An industry official has claimed the US Free Trade Agreement (AUSFTA) has opened up new opportunities for local companies
Austrade's US business development manager, Dan Sullivan, said the US Government market had been notoriously difficult to crack, with legislation such as the Buy America Act proving to be major inhibitors for foreign players.
"Previously, companies wanting to sell to the US Government had to set up an American subsidiary, which was a big cost," he said. "If a company couldn't afford a local subsidiary it had to work through a US partner, which affected margins and raised issues around intellectual property, ownership and transfer."
Under AUSFTA, these conditions had been waived, he said.
The agreement also supplied a legislative safety net, Sullivan said, mitigating risk for Australian companies working in the US.
"Some Australian companies may be able to nibble away at the cracks and make some inroads. Some people might not like that," he said. "The FTA provides a framework for companies to fall back on if they are treated in a discriminatory way."
Sullivan is currently tasked with promoting the Australian ICT sector to the massive US Federal Government market.
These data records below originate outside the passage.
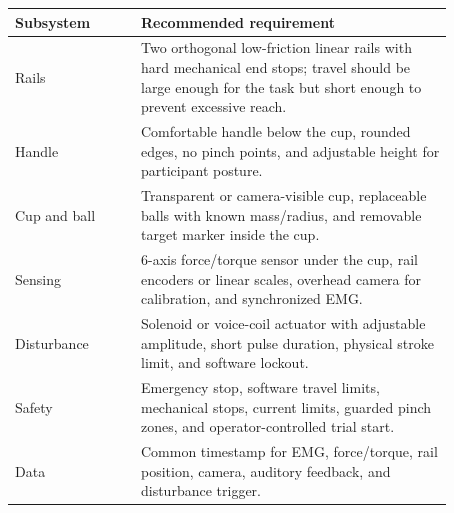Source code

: \documentclass[11pt, a4paper]{article}
\begin{document}
\begin{center}
{\small
\begin{tabular}{p{0.25\linewidth}p{0.62\linewidth}}
\toprule
\textbf{Subsystem} & \textbf{Recommended requirement} \\
\midrule
Rails & Two orthogonal low-friction linear rails with hard mechanical end stops; travel should be large enough for the task but short enough to prevent excessive reach. \\
Handle & Comfortable handle below the cup, rounded edges, no pinch points, and adjustable height for participant posture. \\
Cup and ball & Transparent or camera-visible cup, replaceable balls with known mass/radius, and removable target marker inside the cup. \\
Sensing & 6-axis force/torque sensor under the cup, rail encoders or linear scales, overhead camera for calibration, and synchronized EMG. \\
Disturbance & Solenoid or voice-coil actuator with adjustable amplitude, short pulse duration, physical stroke limit, and software lockout. \\
Safety & Emergency stop, software travel limits, mechanical stops, current limits, guarded pinch zones, and operator-controlled trial start. \\
Data & Common timestamp for EMG, force/torque, rail position, camera, auditory feedback, and disturbance trigger. \\
\bottomrule
\end{tabular}}
\end{center}
\end{document}
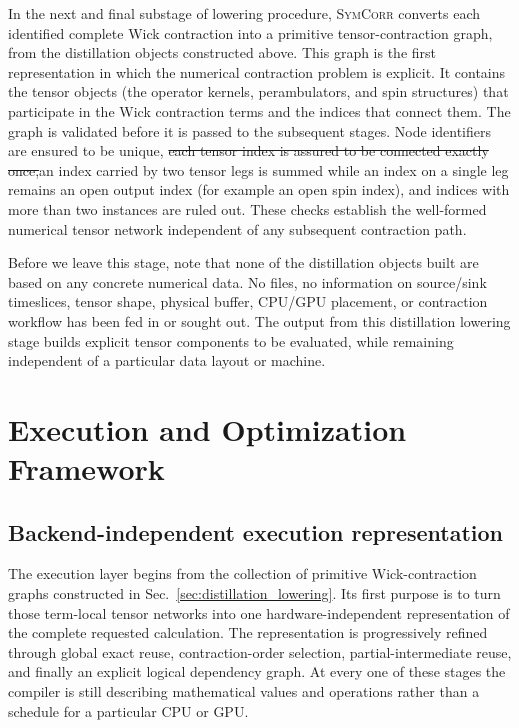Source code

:\documentclass[a4paper,fleqn]{cas-dc}
\newcommand{\del}[1]{{\color{red}\sout{#1}}}
\newcommand{\add}[1]{{\color{blue}#1}}
\begin{document}
In the next and final substage of lowering procedure, \textsc{SymCorr} converts each identified complete Wick contraction into a primitive tensor-contraction graph, from the distillation objects constructed above. This graph is the first representation in which the numerical contraction problem is explicit. It contains the tensor objects (the operator kernels, perambulators, and spin structures) that participate in the Wick contraction terms and the indices that connect them. The graph is validated before it is passed to the subsequent stages. Node identifiers are ensured to be unique, \del{each tensor index is assured to be connected exactly once,}\add{an index carried by two tensor legs is summed while an index on a single leg remains an open output index (for example an open spin index),} and indices with more than two instances are ruled out. These checks establish the well-formed numerical tensor network independent of any subsequent contraction path. 

Before we leave this stage, note that none of the distillation objects built are based on any concrete numerical data. No files, no information on source/sink timeslices, tensor shape, physical buffer, CPU/GPU placement, or contraction workflow has been fed in or sought out. The output from this distillation lowering stage builds explicit tensor components to be evaluated, while remaining independent of a particular data layout or machine. 


\section{Execution and Optimization Framework}
\label{sec:execution}


\subsection{Backend-independent execution representation}

The execution layer begins from the collection of primitive Wick-contraction
graphs constructed in Sec.~\ref{sec:distillation_lowering}. Its first purpose is
to turn those term-local tensor networks into one hardware-independent
representation of the complete requested calculation. The representation is
progressively refined through global exact reuse, contraction-order selection,
partial-intermediate reuse, and finally an explicit logical dependency graph.
At every one of these stages the compiler is still describing mathematical
values and operations rather than a schedule for a particular CPU or GPU.
\end{document}
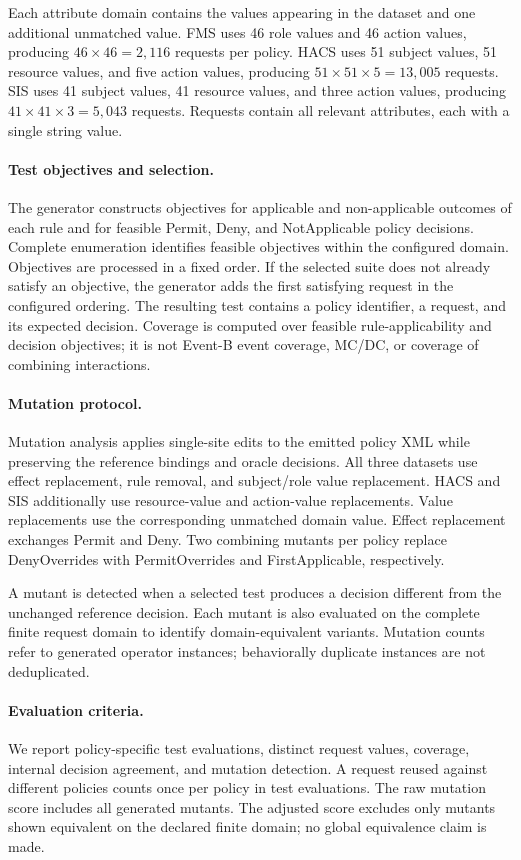 Each attribute domain contains the values appearing in the dataset
and one additional unmatched value. FMS uses 46 role values and 46
action values, producing $46\times46=2,116$ requests per policy.
HACS uses 51 subject values, 51 resource values, and five action values,
producing $51\times51\times5=13,005$ requests. SIS uses 41 subject
values, 41 resource values, and three action values, producing
$41\times41\times3=5,043$ requests. Requests contain all relevant
attributes, each with a single string value.

\paragraph{Test objectives and selection.}
The generator constructs objectives for applicable and non-applicable
outcomes of each rule and for feasible Permit, Deny, and NotApplicable
policy decisions. Complete enumeration identifies feasible objectives
within the configured domain. Objectives are processed in a fixed
order. If the selected suite does not already satisfy an objective,
the generator adds the first satisfying request in the configured
ordering. The resulting test contains a policy identifier, a request,
and its expected decision. Coverage is computed over feasible
rule-applicability and decision objectives; it is not Event-B event
coverage, MC/DC, or coverage of combining interactions.

\paragraph{Mutation protocol.}
Mutation analysis applies single-site edits to the emitted policy XML
while preserving the reference bindings and oracle decisions. All
three datasets use effect replacement, rule removal, and subject/role
value replacement. HACS and SIS additionally use resource-value and
action-value replacements. Value replacements use the corresponding
unmatched domain value. Effect replacement exchanges Permit and Deny.
Two combining mutants per policy replace DenyOverrides with
PermitOverrides and FirstApplicable, respectively.

A mutant is detected when a selected test produces a decision different
from the unchanged reference decision. Each mutant is also evaluated
on the complete finite request domain to identify domain-equivalent
variants. Mutation counts refer to generated operator instances;
behaviorally duplicate instances are not deduplicated.

\paragraph{Evaluation criteria.}
We report policy-specific test evaluations, distinct request values,
coverage, internal decision agreement, and mutation detection.
A request reused against different policies counts once per policy
in test evaluations. The raw mutation score includes all generated
mutants. The adjusted score excludes only mutants shown equivalent
on the declared finite domain; no global equivalence claim is made.

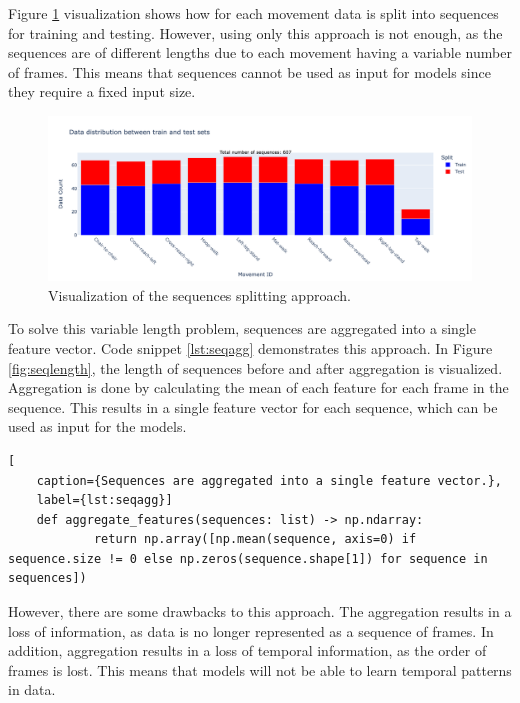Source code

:             Figure \ref{fig:seqsplit} visualization shows how for each movement data is split into sequences for training and testing. However, using only this approach is not enough, as the sequences are of different lengths due to each movement having a variable number of frames. This means that sequences cannot be used as input for models since they require a fixed input size. 
        
            \begin{figure}[H]
            \centering
            \includegraphics[width=1.0\textwidth]{../src/resources/plots/splits/seq.png}
            \caption{
                Visualization of the sequences splitting approach.
            }
            \label{fig:seqsplit}
        \end{figure}

        \newpage 

        To solve this variable length problem, sequences are aggregated into a single feature vector. Code snippet \ref{lst:seqagg} demonstrates this approach. In Figure \ref{fig:seqlength}, the length of sequences before and after aggregation is visualized. Aggregation is done by calculating the mean of each feature for each frame in the sequence. This results in a single feature vector for each sequence, which can be used as input for the models.

\begin{lstlisting}[
    caption={Sequences are aggregated into a single feature vector.}, 
    label={lst:seqagg}]                
    def aggregate_features(sequences: list) -> np.ndarray:
            return np.array([np.mean(sequence, axis=0) if sequence.size != 0 else np.zeros(sequence.shape[1]) for sequence in sequences])
\end{lstlisting}
        
However, there are some drawbacks to this approach. The aggregation results in a loss of information, as data is no longer represented as a sequence of frames. In addition, aggregation results in a loss of temporal information, as the order of frames is lost. This means that models will not be able to learn temporal patterns in data.

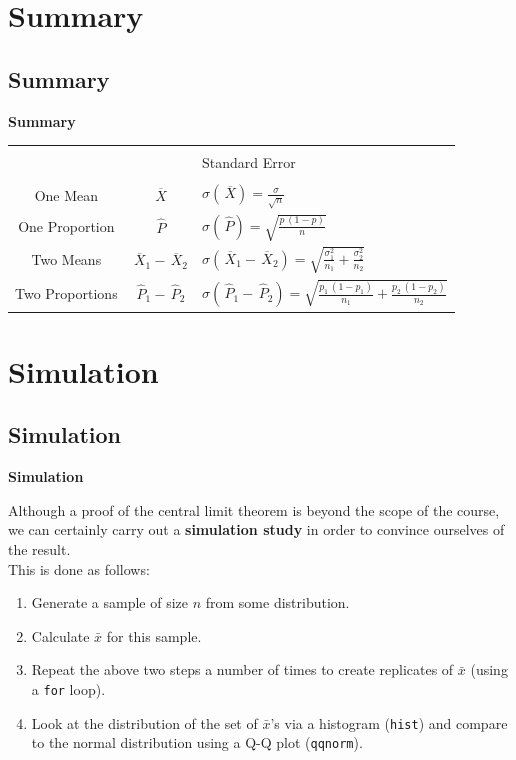 \documentclass[compress]{beamer}        %
\makeatletter
\newcommand{\tcb}{\textcolor{beamer@blendedblue}}
\makeatother
\begin{document}
\section{Summary}
\subsection{Summary}
\begin{frame}{\bf \tcb{Summary}}

\begin{tabular}{|cc|l|}
\hline
&&\\[-0.2cm]
 & & Standard Error \\[0.1cm]
\hline
&&\\[-0.2cm]
One Mean & $\,\overline{\!X}$ & $\sigma(\,\overline{\!X}) = \frac{\sigma}{\sqrt{n}}$\\[0.5cm]
One Proportion & $\,\widehat{\!P}$ & $\sigma(\,\widehat{\!P}) = \sqrt{\frac{p\,(1-p)}{n}}$\\[0.5cm]
Two Means & $\,\overline{\!X}_1- \,\overline{\!X}_2$ & $\sigma(\,\overline{\!X}_1- \,\overline{\!X}_2) = \sqrt{\frac{\sigma_1^2}{n_1}+\frac{\sigma_2^2}{n_2}}$\\[0.5cm]
Two Proportions & $\,\widehat{\!P}_1-\,\widehat{\!P}_2$ & $\sigma(\,\widehat{\!P}_1-\,\widehat{\!P}_2) = \sqrt{\frac{p_1\,(1-p_1)}{n_1} + \frac{p_2\,(1-p_2)}{n_2}}$\\[0.1cm]
\hline
\end{tabular}



\end{frame}





\section{Simulation}
\subsection{Simulation}
\begin{frame}{\bf \tcb{Simulation}}

Although a proof of the central limit theorem is beyond the scope of the course, we can certainly carry out a {\bf simulation study} in order to convince ourselves of the result.\\[0.5cm]


This is done as follows:\\
\begin{enumerate}[1.]\itemsep0.3cm
\item Generate a sample of size $n$ from some distribution.
\item Calculate $\bar x$ for this sample.
\item Repeat the above two steps a number of times to create replicates of $\bar x$ (using a \texttt{for} loop).
\item Look at the distribution of the set of $\bar x$'s via a histogram (\texttt{hist}) and compare to the normal distribution using a Q-Q plot (\texttt{qqnorm}).
\end{enumerate}

\end{frame}
\end{document}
As part of this initiative, the agency has opened a new office within the Australian embassy in Washington DC. The bureau is designed to help companies sell into local, state and Federal Government, e-government and the Homeland Security market.
Austrade also worked with a dele-gation of Australian ICT companies earlier this month at the annual Federal Office Supplies Exposition (FOSE).
Aerosonde, Gesix, Hardcat, Hide-Away-Safe, Quickcomm, Sparx Systems, Tenix Connections and Tower Software all shared a pavilion aimed at cornering a slice of the $US60 billion US Federal Government market.
Sullivan said it would look to promote companies at the event every year.
Austrade was also looking to help Australian companies make further inroads into non-government market segments, Sullivan said.
"We also have an ICT team in the US, which is looking at areas such as financial services, e-learning, gaming and wireless," he said. "So broadly speaking the FTA has really made it easier for Australian companies to sell to the US market."
With the market now more open, the expertise of Australian companies could soon mean some stiff competition for US-based players, Sullivan claimed.
"The capability of the Australian ICT sector is very well recognised over here," he said. "As we have a huge geography and small population we have really embraced the use of technology such as the Internet to distribute services."